In choosing a typographical design for TAB, I started from the most excellent Baseline CSS Framework, which, much like newspaper typesetters, uses a simple set of rules to ensure that multi-columnar text will line up properly on the font’s baseline. The framework’s setup is actually fairly simple: each style is an integer multiple of the base font size and line height, resulting in a text flow that lines up perfectly across multiple columns—in fact, as long as every element on a page follows the same rule, images and practically any other type of content can be added to an article and still maintain the same baseline alignment.

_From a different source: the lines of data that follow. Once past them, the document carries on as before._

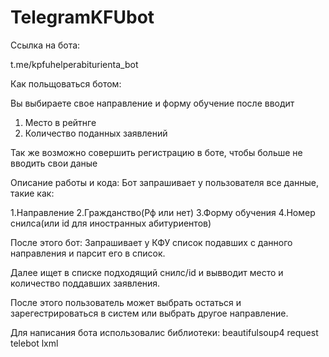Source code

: # TelegramKFUbot

Ссылка на бота: 

t.me/kpfuhelperabiturienta_bot

Как польщоваться ботом:

Вы выбираете свое направление и форму обучение
после вводит

1. Место в рейтнге
2. Количество поданных заявлений
 

Так же возможно совершить регистрацию в боте, чтобы
больше не вводить свои даные

Описание работы и кода:
Бот запрашивает у пользователя все данные, такие как:

1.Направление
2.Гражданство(Рф или нет)
3.Форму обучения
4.Номер снилса(или id для иностранных абитуриентов)

После этого бот: Запрашивает у КФУ список подавших с данного
направления и парсит его в список.

Далее ищет в списке подходящий снилс/id и вывводит место 
и количество поддавших заявления.

После этого пользователь может выбрать остаться и 
зарегестрироваться  в систем или выбрать другое 
направление.



Для написания бота использовалис библиотеки:
beautifulsoup4 
request 
telebot
lxml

The script also support a very basic form of orphan and widow control, so that a heading should never appear either at the end of a column, or (even worse) “broken” across two columns. I am investigating ways to improve on this particular piece of technology to improve paragraph control well beyond the basics, but I fear that some of the calculations required will slow things down too much. Unfortunately, the level of control that CSS affords over sub-paragraph data (at least in CSS2, which is the target here) is not quite as good as it could be.

Finally, you will note that the text in the columns is justified. I usually dislike full justification in a browser because hyphenation is not a possibility and, therefore, there are often unsightly gaps between words that make reading a challenge. However, using the most excellent Hyphenator package by Mathias Nater, I was able to add hyphenation as well, which closes the gaps between words and makes text flow very nicely, providing both a pleasant look and a practical, readable format that should be easy on the eye.

Limitations

The theme is still quite rough around the edges. First of all, the contrast is not quite where I’d like it to be—I feel that the design is easy on the eye, but could probably use a little more punch. I’m not much of an expert on colour theory, so I’ll probably be nagging my good friend Arbi, whose worst day was the day I acquired a copy of Photoshop, for some advice. The layout of pages other than main articles needs some adjustment as well.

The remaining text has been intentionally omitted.